→ Given data:
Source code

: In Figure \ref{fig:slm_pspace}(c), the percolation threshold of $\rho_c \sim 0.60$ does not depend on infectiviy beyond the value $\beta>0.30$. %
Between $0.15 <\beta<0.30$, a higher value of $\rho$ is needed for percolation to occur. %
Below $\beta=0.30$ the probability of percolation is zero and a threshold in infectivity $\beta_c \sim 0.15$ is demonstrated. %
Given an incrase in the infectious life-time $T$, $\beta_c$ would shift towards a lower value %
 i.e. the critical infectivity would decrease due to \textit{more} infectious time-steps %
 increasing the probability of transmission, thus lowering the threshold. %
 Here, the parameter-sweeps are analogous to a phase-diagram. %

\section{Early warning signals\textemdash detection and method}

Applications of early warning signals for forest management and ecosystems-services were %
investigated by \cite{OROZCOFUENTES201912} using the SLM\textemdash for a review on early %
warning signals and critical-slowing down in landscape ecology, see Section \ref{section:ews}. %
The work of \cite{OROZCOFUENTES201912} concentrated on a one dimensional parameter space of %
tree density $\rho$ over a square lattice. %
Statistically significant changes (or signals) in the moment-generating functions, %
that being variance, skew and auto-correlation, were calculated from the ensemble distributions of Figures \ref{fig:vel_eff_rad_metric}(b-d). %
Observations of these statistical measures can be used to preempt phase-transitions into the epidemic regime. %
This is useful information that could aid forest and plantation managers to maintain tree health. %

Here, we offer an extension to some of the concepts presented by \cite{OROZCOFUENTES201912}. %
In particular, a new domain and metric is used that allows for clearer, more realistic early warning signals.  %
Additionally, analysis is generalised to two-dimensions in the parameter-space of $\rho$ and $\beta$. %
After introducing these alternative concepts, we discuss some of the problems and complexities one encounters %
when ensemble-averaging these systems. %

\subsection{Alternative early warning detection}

* * *

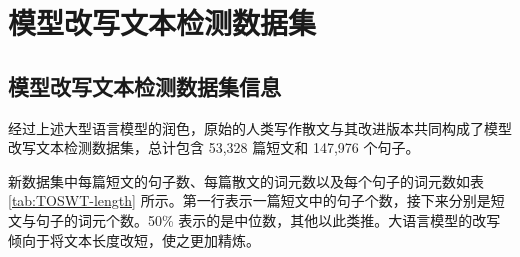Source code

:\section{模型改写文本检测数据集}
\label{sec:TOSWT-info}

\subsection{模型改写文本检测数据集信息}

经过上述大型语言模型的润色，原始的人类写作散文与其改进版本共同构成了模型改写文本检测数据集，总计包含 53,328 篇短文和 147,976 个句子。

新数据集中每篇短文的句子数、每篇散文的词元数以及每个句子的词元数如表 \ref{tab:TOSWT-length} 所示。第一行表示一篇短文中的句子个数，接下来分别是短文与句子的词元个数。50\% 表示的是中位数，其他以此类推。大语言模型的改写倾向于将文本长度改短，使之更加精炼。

---

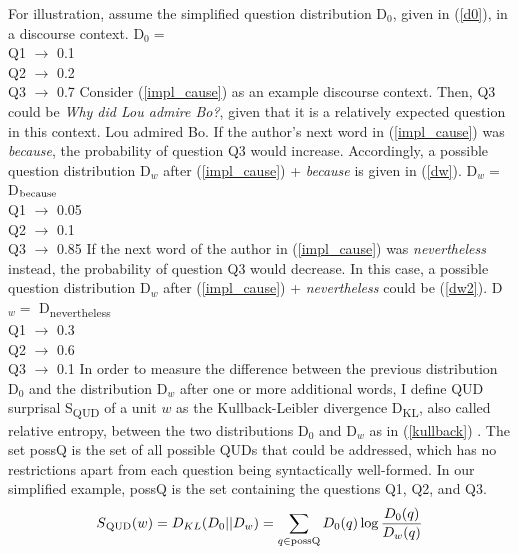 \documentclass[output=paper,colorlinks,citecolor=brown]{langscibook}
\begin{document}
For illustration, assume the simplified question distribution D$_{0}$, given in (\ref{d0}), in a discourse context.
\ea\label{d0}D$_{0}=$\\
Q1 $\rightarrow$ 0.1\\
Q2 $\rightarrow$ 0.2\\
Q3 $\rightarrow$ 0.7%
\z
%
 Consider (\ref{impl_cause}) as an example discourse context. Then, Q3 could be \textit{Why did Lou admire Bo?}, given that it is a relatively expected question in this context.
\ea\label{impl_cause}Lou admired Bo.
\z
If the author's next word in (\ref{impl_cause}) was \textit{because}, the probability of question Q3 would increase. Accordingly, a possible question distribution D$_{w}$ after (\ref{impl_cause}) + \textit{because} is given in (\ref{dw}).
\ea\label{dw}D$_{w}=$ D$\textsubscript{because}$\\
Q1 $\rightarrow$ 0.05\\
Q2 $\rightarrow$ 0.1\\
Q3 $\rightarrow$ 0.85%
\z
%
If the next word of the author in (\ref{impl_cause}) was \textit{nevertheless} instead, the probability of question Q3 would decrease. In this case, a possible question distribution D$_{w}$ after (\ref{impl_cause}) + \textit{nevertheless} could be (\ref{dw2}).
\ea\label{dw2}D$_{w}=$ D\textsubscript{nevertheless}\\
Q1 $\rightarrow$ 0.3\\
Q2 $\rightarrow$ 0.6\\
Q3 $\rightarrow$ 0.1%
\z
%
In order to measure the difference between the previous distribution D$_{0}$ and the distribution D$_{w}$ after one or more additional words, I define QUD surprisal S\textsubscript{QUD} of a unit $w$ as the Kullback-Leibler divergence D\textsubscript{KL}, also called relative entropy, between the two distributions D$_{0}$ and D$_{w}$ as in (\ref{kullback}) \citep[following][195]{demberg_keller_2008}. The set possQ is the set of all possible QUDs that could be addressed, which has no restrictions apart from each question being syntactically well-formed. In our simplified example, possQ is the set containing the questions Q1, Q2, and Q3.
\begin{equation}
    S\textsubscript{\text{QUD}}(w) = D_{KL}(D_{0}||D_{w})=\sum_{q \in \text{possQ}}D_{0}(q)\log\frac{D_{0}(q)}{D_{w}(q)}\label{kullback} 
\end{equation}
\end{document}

→ Exercise brief:
Could you copy every line from the records that mentions the word "textemdash"?

→ Response to the task:
\section{Early warning signals\textemdash detection and method}
investigated by \cite{OROZCOFUENTES201912} using the SLM\textemdash for a review on early %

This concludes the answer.